This scene tells us of the joy of being in the moment, of experiencing the here and now, in its totality, as a means of finding the joy in our existence even in creative, demanding, pursuits. For Walter, every moment that seems worthwhile is to be captured, maybe cherished, but not cherished in its totality, in being at unity with the thing itself, whatever the experience is.
This highlights the bane of our modern existence. Today, our desire for picturesque experiences is not for the nourishment of our souls, but for the pursuit of more and more, of picture-worthy experiences. Our lives have descended into an elusive chase akin to trying to catch soap with wet hands. We want more, we do more, but we lose ourselves at the expense of this more. Capturing, writing, walking, running—in essence ‘doing’—characterizes our existence. And reduced to mere verbs, we have somewhat become zombies incapable of thinking through what it really means to be human, to actually be ‘doing’. This culture has equated busyness with contemplative doing. It has, in the words of Cal Newport, the author of Slow Productivity, brought an internalized culture valorizing busyness, driven by online productivity influencers, that’s leading to our exhaustion”, and an apparent lack in fully experiencing the joy of the here and now.
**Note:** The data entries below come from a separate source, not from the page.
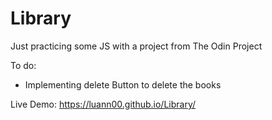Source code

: # Library

Just practicing some JS with a project from The Odin Project


To do:
* Implementing delete Button to delete the books


Live Demo: https://luann00.github.io/Library/
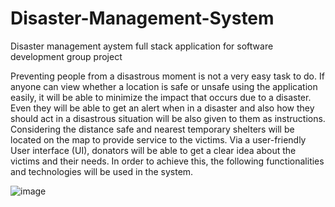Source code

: # Disaster-Management-System
Disaster management aystem full stack application for software development group project

Preventing people from a disastrous moment is not a very easy task to do. If anyone can view whether a location is safe or unsafe using the application easily, it will be able to minimize the impact that occurs due to a disaster. Even they will be able to get an alert when in a disaster and also how they should act in a disastrous situation will be also given to them as instructions. Considering the distance safe and nearest temporary shelters will be located on the map to provide service to the victims. Via a user-friendly User interface (UI), donators will be able to get a clear idea about the victims and their needs. In order to achieve this, the following functionalities and technologies will be used in the system.

![image](https://github.com/user-attachments/assets/63c906b8-593a-4b86-bbe1-33b404b489f4)

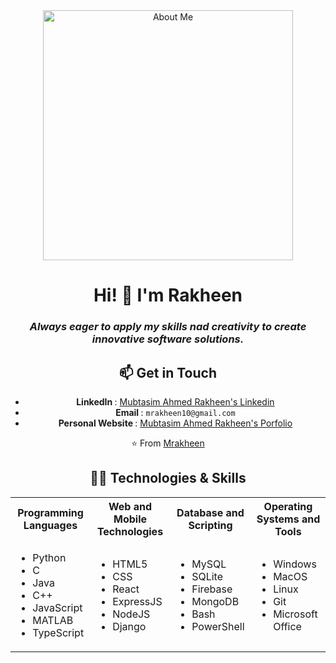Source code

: <div align="center">
  <img src="https://github.com/user-attachments/assets/aed8df56-98fb-49f8-b540-e5c83f8de72d" alt="About Me" width="400"/>
  
  # Hi! 👋 I'm Rakheen 
  ### <i> Always eager to apply my skills nad creativity to create innovative software solutions. </i>


  ## 📫 Get in Touch
  
  - <b> LinkedIn </b>: [Mubtasim Ahmed Rakheen's Linkedin](https://www.linkedin.com/in/mubtasim-ahmed-rakheen-8077a4203/)
  - <b> Email </b>: `mrakheen10@gmail.com`
  - <b> Personal Website </b>: [Mubtasim Ahmed Rakheen's Porfolio](https://mrakheen.github.io/mubtasim-ahmed-rakheen-portfolio/)
  
  <div align="center">
  
  ⭐️ From [Mrakheen](https://github.com/Mrakheen)
  
  </div>

  
  
  ## 👨‍💻 Technologies & Skills
  
  <table>
  <tr>
  <th>Programming Languages</th>
  <th>Web and Mobile Technologies</th>
  <th>Database and Scripting</th>
  <th>Operating Systems and Tools</th>
  </tr>
  <tr>
  <td>
  <ul>
  <li>Python</li>
  <li>C</li>
  <li>Java</li>
  <li>C++</li>
  <li>JavaScript</li>
  <li>MATLAB</li>
  <li>TypeScript</li>
  </ul>
  </td>
  <td>
  <ul>
  <li>HTML5</li>
  <li>CSS</li>
  <li>React</li>
  <li>ExpressJS</li>
  <li>NodeJS</li>
  <li>Django</li>
  </ul>
  </td>
  <td>
  <ul>
  <li>MySQL</li>
  <li>SQLite</li>
  <li>Firebase</li>
  <li>MongoDB</li>
  <li>Bash</li>
  <li>PowerShell</li>
  </ul>
  </td>
  <td>
  <ul>
  <li>Windows</li>
  <li>MacOS</li>
  <li>Linux</li>
  <li>Git</li>
  <li>Microsoft Office</li>
  </ul>
  </td>
  </tr>
  </table>
  
  
</div>
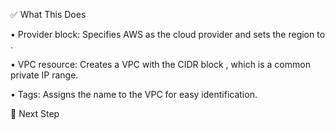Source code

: ✅ What This Does

• 	Provider block: Specifies AWS as the cloud provider and sets the region to .

• 	VPC resource: Creates a VPC with the CIDR block , which is a common private IP range.

• 	Tags: Assigns the name  to the VPC for easy identification.

🚀 Next Step

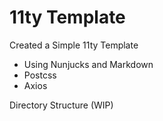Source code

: # 11ty Template
Created a Simple 11ty Template
- Using Nunjucks and Markdown 
- Postcss
- Axios

Directory Structure (WIP)
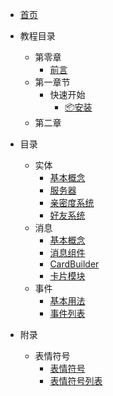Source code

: - [首页](HomePage.md)

- 教程目录
  - 第零章
    - [前言](教程/第零章/Preparation.md)
  - 第一章节
    - 快速开始
      - [📦安装](教程/第一章/Install.md)
  - 第二章

- 目录
  - 实体
    - [基本概念](文档/实体/Index.md)
    - [服务器](文档/实体/Guild.md)
    - [亲密度系统](文档/实体/Intimacy.md)
    - [好友系统](文档/实体/Friend.md)
  - 消息
    - [基本概念](文档/消息/Index.md)
    - [消息组件](文档/消息/MessageComponent.md)
    - [CardBuilder](文档/消息/CardBuilder.md)
    - [卡片模块](文档/消息/CardModule.md)
  - 事件
    - [基本用法](文档/事件/Index.md)
    - [事件列表](文档/事件/EventList.md)

- 附录
  - 表情符号
    - [表情符号](附录/表情符号/emoji.md)
    - [表情符号列表](附录/表情符号/emoji-list.md)

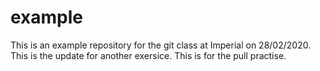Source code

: # example
This is an example repository for the git class at Imperial on 28/02/2020.
This is the update for another exersice.
This is for the pull practise.
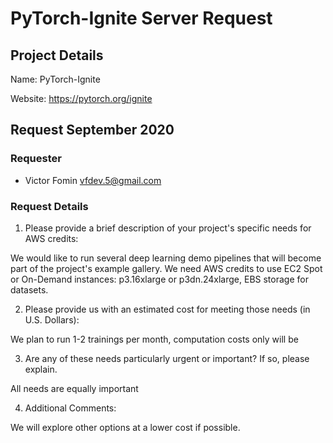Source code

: # PyTorch-Ignite Server Request

## Project Details

Name: PyTorch-Ignite

Website: https://pytorch.org/ignite


## Request September 2020

### Requester

- Victor Fomin <vfdev.5@gmail.com>

### Request Details


1. Please provide a brief description of your project's specific needs for AWS credits:

We would like to run several deep learning demo pipelines that will become part of the project's example gallery.
We need AWS credits to use EC2 Spot or On-Demand instances: p3.16xlarge or p3dn.24xlarge, EBS storage for datasets.

2. Please provide us with an estimated cost for meeting those needs (in U.S. Dollars):

We plan to run 1-2 trainings per month, computation costs only will be 

3. Are any of these needs particularly urgent or important? If so, please explain.

All needs are equally important

4. Additional Comments:

We will explore other options at a lower cost if possible.
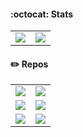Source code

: 

#### :octocat: Stats
<table>
  <tr>
    <td>
      <a href="https://github.com/ZzzM">
        <img src="https://github-readme-stats.vercel.app/api?username=ZzzM&hide_border=true&count_private=true&hide_title=true&hide=contribs&text_color=777&bg_color=ffffff00" />
      </a>
    </td>
    <td>
      <a href="https://github.com/ZzzM">
        <img src="https://github-readme-stats.vercel.app/api/top-langs/?username=ZzzM&exclude_repo=ZzzM,PWA,Hackintosh-MSI-B360M-MORTAR,ZzzM.github.io,Blog,QuantumultX&layout=compact&langs_count=6&hide_title=true&hide_border=true&text_color=777&bg_color=ffffff00" />
      </a>
    </td>
  </tr>
</table>


#### :pencil2: Repos
<table>
    <tr>
      <td>
        <a href="https://github.com/ZzzM/CalendarX">
          <img src="https://github-readme-stats.vercel.app/api/pin/?username=ZzzM&repo=CalendarX&hide_border=true&text_color=777&bg_color=ffffff00" />
        </a>
      </td>
      <td>
        <a href="https://github.com/ZzzM/HostsX">
          <img src="https://github-readme-stats.vercel.app/api/pin/?username=ZzzM&repo=HostsX&hide_border=true&text_color=777&bg_color=ffffff00" />
        </a>
      </td>
    </tr>
    <tr>
      <td>
        <a href="https://github.com/ZzzM/Bingpaper">
          <img src="https://github-readme-stats.vercel.app/api/pin/?username=ZzzM&repo=Bingpaper&hide_border=true&text_color=777&bg_color=ffffff00" />
        </a>
      </td>
      <td>
        <a href="https://github.com/ZzzM/Hackintosh-MSI-B360M-MORTAR">
          <img src="https://github-readme-stats.vercel.app/api/pin/?username=ZzzM&repo=Hackintosh-MSI-B360M-MORTAR&hide_border=true&text_color=777&bg_color=ffffff00" />
        </a>
      </td>
    </tr>
    <tr>
      <td>
        <a href="https://github.com/ZzzM/Flutter-Movies">
          <img src="https://github-readme-stats.vercel.app/api/pin/?username=ZzzM&repo=Flutter-Movies&hide_border=true&text_color=777&bg_color=ffffff00" />
        </a>
      </td>
      <td>
        <a href="https://github.com/ZzzM/React-Native-Movies">
          <img src="https://github-readme-stats.vercel.app/api/pin/?username=ZzzM&repo=React-Native-Movies&hide_border=true&text_color=777&bg_color=ffffff00" />
        </a>
      </td>
    </tr>
</table>
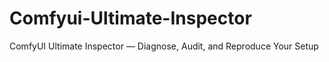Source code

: # Comfyui-Ultimate-Inspector
ComfyUI Ultimate Inspector — Diagnose, Audit, and Reproduce Your Setup
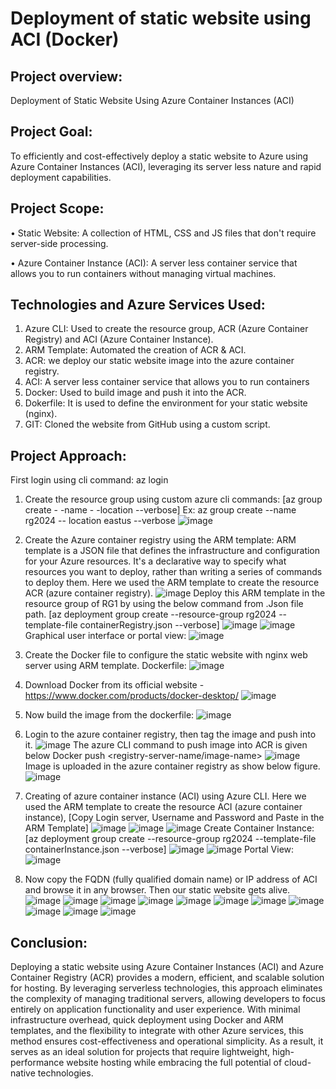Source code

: # Deployment of static website using ACI (Docker)
## Project overview: 
Deployment of Static Website Using Azure Container Instances (ACI)
## Project Goal:
To efficiently and cost-effectively deploy a static website to Azure using Azure Container Instances (ACI), leveraging its server less nature and rapid deployment capabilities.
## Project Scope:
•	Static Website: A collection of  HTML, CSS and JS files that don't require server-side processing.
 
•	Azure Container Instance (ACI): A server less container service that allows you to run containers without managing virtual machines.
## Technologies and Azure Services Used:
1.	Azure CLI: Used to create the resource group, ACR (Azure Container Registry) and ACI (Azure Container Instance).
2.	ARM Template: Automated the creation of ACR & ACI.
3.	ACR: we deploy our static website image into the azure container registry.
4.	ACI: A server less container service that allows you to run containers
5.	Docker: Used to build image and push it into the ACR.
6.	Dokerfile: It is used to define the environment for your static website (nginx).
7.	GIT: Cloned the website from GitHub using a custom script.

## Project Approach:
First login using cli command: az login 
1.	Create the resource group using custom azure cli commands:
[az group create - -name <resource-group-name> - -location <location-name> --verbose]
Ex: az group create --name rg2024 -- location eastus --verbose 
![image](https://github.com/user-attachments/assets/78996d36-2489-45a8-99e1-7712deea04db)

2.	Create the Azure container registry using the ARM template:
ARM template is a JSON file that defines the infrastructure and configuration for your Azure resources.
It's a declarative way to specify what resources you want to deploy, rather than writing a series of commands to deploy them.
Here we used the ARM template to create the resource ACR (azure container registry).
![image](https://github.com/user-attachments/assets/ec4362f7-8f0f-4d50-9140-d991894fdeb2)
Deploy this ARM template in the resource group of RG1 by using the below command from .Json file path.
[az deployment group create --resource-group rg2024  --template-file containerRegistry.json --verbose]
   ![image](https://github.com/user-attachments/assets/7903ddd4-f178-48c3-b872-e65df0905eb9)
   ![image](https://github.com/user-attachments/assets/48b94b37-cb48-4097-81ca-3abfcd226e3e)
Graphical user interface or portal view:
   ![image](https://github.com/user-attachments/assets/906f95f8-f133-451e-b891-569a48a772cc) 

3.	Create the Docker file to configure the static website with nginx web 
   server using ARM template.
Dockerfile:
  ![image](https://github.com/user-attachments/assets/5f792d68-c828-4fb5-8715-13c40a83851c)

4.	Download Docker from its official website - https://www.docker.com/products/docker-desktop/
   ![image](https://github.com/user-attachments/assets/7d7cdb95-dcd5-4f8d-adce-d3237d5c09ff)

5. Now build the image from the dockerfile:
   ![image](https://github.com/user-attachments/assets/56fec125-270a-457e-8e4b-e759cfbfbc9f)

6.	Login to the azure container registry, then tag the image and push into it.
   ![image](https://github.com/user-attachments/assets/dbe75a9d-92c6-4bbd-84fd-8aa4bb0ab487)
  	The azure CLI command to push image into ACR is given below
  	Docker push <registry-server-name/image-name>
  	![image](https://github.com/user-attachments/assets/87600a79-765a-4da9-9d89-fe5fb31a1811)
  	Image is uploaded in the azure container registry as show below figure.
  	![image](https://github.com/user-attachments/assets/55b9e479-2a5d-4517-a861-e093055f9a6f)

7.	Creating of azure container instance (ACI) using Azure CLI.
   Here we used the ARM template to create the resource ACI (azure container instance),
   [Copy  Login server, Username and Password  and  Paste in the ARM Template]
  	![image](https://github.com/user-attachments/assets/ecb06455-5752-4cad-8fca-027a78c9f204)
  	![image](https://github.com/user-attachments/assets/37e8d336-b662-47a0-8b4d-e487ce69f0bd)
  	![image](https://github.com/user-attachments/assets/0e17c63c-135d-4b14-a852-356460d2ad0e)
  	Create Container Instance:
   [az deployment group create  --resource-group  rg2024  --template-file  containerInstance.json  --verbose]
   ![image](https://github.com/user-attachments/assets/20b19bd0-c4e0-413b-b6c9-6ba9756330a7)
   ![image](https://github.com/user-attachments/assets/9e69a099-9888-43c2-b33a-2d5be55945f6)
Portal View:
   ![image](https://github.com/user-attachments/assets/c9ff3d23-2fcd-4d38-82db-f9139710d828)

8.	Now copy the FQDN (fully qualified domain name) or IP address of ACI and browse it in any browser. Then our static website gets alive.
   ![image](https://github.com/user-attachments/assets/afb646c1-07f6-4ac8-ae40-56b20b193b4f)
   ![image](https://github.com/user-attachments/assets/7df84cdc-04bf-4542-b813-efacc8be128f)
  	![image](https://github.com/user-attachments/assets/fe55364e-b9e3-4ee5-aa49-fd6d346daf11)
   ![image](https://github.com/user-attachments/assets/b2c183da-afa4-41ec-9860-5be6a66091f0)
   ![image](https://github.com/user-attachments/assets/82551b74-1005-4676-8e3b-360f0406dad9)
   ![image](https://github.com/user-attachments/assets/bcd91a27-610c-4c37-8044-15e2aa60c2bc)
   ![image](https://github.com/user-attachments/assets/cb1605a4-0568-4c95-828c-fe19abec47ab)
   ![image](https://github.com/user-attachments/assets/9473d3bb-559c-4787-a694-b2e926b783ff)
   ![image](https://github.com/user-attachments/assets/1ef00a96-303d-49b4-b8c4-00144d11bd59)
   ![image](https://github.com/user-attachments/assets/006aefbd-d8b7-49db-9840-078e2641f36b)
   ![image](https://github.com/user-attachments/assets/289e95fd-f75d-44b0-95a1-c57c526cceab)
  	
## Conclusion:
Deploying a static website using Azure Container Instances (ACI) and Azure Container Registry (ACR) provides a modern, efficient, and scalable solution for hosting. By leveraging serverless technologies, this approach eliminates the complexity of managing traditional servers, allowing developers to focus entirely on application functionality and user experience. With minimal infrastructure overhead, quick deployment using Docker and ARM templates, and the flexibility to integrate with other Azure services, this method ensures cost-effectiveness and operational simplicity. As a result, it serves as an ideal solution for projects that require lightweight, high-performance website hosting while embracing the full potential of cloud-native technologies.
As a result, we now see, without necessarily seeing, and we hear, without really hearing, as the right seeing just as the right hearing requires a contemplative calmness we cannot afford. Our being-in-the-world is thereof not in harmony with our very own being. We, in some sense have therefore become vulgarly curious. A curiosity which is no longer of its own accord, but of the busyness culture which permeates its atmosphere. For such curiosity, as Martin Heidegger puts it, “concerns itself with seeing, not in order to understand what is seen ( that is, to come into being towards it) but just in order to see. It seeks novelty only in order to leap from it anew to another novelty.” This makes the art of lingering in expectation, of just experiencing the here and now, seem pointless, since lingering requires the patience to proceed gradually, consistently, and affording oneself time for relaxations at intervals. And so, he continues, “when curiosity is characterized by a specific way of not tarrying alongside what it is closest,...it does not seek the leisure of tarrying observantly, but rather seeks restlessness and the excitement of continual novelty and changing encounters. In not tarrying, curiosity is concerned with the constant possibility of distraction” and not deriving joy and fulfilment in whatever experience it is.
This reminds me of when I decided to be a writer about six years ago, I also caught myself in this vicious cycle of doing. I was so determined that I practised to the point I almost deluged my existence, to the point that writing began to feel like a chore. The joy of it, just like the joy of any creative process, vanished. I became like a slot machine meant to just churn out words, without recourse to feeling, to embracing, to enjoying the process of it all. The same thing happened when I started learning calligraphy. In a bid to attain mastery, I rendered the experience into a chore. Instead of enjoying it for the creative process it is, embracing the learning curve in a drip-drop fashion, I however aimed at efficiency by doing more and more without really understanding what this more is, to the point I dreaded the whole process.
Life is not meant to be like this. Life is unveiling itself, even unfolding itself, right before us. It is to our best interest that we cherish it as it is, for only then can we experience its immense joy. We must not let our work, our pursuits, our creative process, to descend into a nightmarish experience. We must, as argued by Cal Newport, embrace a philosophy which entails doing fewer things, working at a natural pace, and obsessing over quality, one of slow productivity. A philosophy, he writes, that “posits that professional efforts should unfold at a more varied and humane pace, with hard periods counterbalanced by relaxation at many different timescales, and that a focus on impressive quality, not performative activity, should underpin everything.”
And so, just like Sean, if we like a moment, whatever it is, we must do well to stay in it, to enjoy it, to feel it, to not drown ourselves in an act of self-hypnosis, a ‘doing’ akin to a deliberate drowning of our consciousness, except of reduced activity which translates into a doing characterized by slow productivity.